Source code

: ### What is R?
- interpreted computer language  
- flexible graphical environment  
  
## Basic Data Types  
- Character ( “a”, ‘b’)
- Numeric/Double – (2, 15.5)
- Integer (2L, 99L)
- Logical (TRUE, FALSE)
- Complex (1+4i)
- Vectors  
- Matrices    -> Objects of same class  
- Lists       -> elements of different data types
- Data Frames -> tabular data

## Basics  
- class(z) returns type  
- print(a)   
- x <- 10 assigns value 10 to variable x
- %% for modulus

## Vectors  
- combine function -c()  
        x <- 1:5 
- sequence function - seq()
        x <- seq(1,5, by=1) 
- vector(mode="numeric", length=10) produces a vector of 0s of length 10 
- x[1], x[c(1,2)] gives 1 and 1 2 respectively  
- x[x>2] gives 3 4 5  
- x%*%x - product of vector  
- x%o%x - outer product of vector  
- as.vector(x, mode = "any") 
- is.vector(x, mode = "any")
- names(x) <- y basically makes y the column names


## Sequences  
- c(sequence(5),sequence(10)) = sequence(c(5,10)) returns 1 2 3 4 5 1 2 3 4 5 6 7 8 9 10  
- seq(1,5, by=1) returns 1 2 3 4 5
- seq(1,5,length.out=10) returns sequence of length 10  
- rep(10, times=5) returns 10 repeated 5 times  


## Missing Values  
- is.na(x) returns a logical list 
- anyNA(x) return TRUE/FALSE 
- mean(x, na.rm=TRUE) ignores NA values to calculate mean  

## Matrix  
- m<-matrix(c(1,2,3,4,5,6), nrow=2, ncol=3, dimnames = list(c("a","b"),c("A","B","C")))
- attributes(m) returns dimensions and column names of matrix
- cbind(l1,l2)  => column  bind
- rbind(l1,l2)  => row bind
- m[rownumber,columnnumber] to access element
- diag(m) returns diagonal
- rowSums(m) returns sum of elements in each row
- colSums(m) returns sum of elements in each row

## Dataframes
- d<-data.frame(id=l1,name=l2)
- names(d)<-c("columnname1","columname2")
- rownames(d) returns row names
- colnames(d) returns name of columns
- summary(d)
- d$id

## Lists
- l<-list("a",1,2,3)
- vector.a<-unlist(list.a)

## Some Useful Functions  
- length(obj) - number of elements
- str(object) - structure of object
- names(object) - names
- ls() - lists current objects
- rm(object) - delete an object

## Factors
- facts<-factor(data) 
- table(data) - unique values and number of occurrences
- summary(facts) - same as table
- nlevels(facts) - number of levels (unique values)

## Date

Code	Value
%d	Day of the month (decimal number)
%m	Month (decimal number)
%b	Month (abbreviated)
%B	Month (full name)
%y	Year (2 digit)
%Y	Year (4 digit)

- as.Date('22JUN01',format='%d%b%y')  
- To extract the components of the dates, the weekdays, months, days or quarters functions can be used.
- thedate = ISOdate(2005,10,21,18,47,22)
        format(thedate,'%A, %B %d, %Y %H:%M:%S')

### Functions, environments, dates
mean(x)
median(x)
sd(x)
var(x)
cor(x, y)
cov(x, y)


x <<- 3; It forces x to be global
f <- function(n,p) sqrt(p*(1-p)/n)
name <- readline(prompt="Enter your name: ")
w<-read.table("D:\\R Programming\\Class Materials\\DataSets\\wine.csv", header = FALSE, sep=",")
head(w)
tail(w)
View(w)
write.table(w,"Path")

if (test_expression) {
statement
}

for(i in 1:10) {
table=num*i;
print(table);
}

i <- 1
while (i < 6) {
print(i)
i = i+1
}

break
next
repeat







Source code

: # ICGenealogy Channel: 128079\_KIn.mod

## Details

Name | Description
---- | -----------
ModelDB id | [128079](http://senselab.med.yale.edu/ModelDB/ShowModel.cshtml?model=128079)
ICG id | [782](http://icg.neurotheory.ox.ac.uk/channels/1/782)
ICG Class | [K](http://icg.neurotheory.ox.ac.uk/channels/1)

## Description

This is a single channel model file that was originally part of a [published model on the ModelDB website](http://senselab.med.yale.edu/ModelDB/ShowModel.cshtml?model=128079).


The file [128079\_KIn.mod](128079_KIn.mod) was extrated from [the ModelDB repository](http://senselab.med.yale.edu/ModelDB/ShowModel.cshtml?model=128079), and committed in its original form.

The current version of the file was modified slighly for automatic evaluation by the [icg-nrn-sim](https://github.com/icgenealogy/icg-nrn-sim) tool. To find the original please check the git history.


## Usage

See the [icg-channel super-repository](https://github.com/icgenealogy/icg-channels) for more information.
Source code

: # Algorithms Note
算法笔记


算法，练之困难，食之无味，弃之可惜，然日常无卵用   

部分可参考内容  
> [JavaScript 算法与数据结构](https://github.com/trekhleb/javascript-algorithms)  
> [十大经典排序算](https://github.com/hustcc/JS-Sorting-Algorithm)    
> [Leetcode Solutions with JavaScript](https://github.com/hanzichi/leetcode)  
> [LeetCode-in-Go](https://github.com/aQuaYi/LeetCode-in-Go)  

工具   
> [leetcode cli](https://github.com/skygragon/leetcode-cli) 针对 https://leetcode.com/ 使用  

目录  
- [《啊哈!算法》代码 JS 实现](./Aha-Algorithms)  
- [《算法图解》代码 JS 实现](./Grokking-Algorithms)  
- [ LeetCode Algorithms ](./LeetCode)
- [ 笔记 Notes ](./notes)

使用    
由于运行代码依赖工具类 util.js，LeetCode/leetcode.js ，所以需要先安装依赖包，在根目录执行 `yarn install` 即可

> YOUR INSTRUCTIONS
Copy each line of the records that contains the word "github".

> WRITTEN RESPONSE
The current version of the file was modified slighly for automatic evaluation by the [icg-nrn-sim](https://github.com/icgenealogy/icg-nrn-sim) tool. To find the original please check the git history.
See the [icg-channel super-repository](https://github.com/icgenealogy/icg-channels) for more information.
> [JavaScript 算法与数据结构](https://github.com/trekhleb/javascript-algorithms)  
> [十大经典排序算](https://github.com/hustcc/JS-Sorting-Algorithm)    
> [Leetcode Solutions with JavaScript](https://github.com/hanzichi/leetcode)  
> [LeetCode-in-Go](https://github.com/aQuaYi/LeetCode-in-Go)  
> [leetcode cli](https://github.com/skygragon/leetcode-cli) 针对 https://leetcode.com/ 使用  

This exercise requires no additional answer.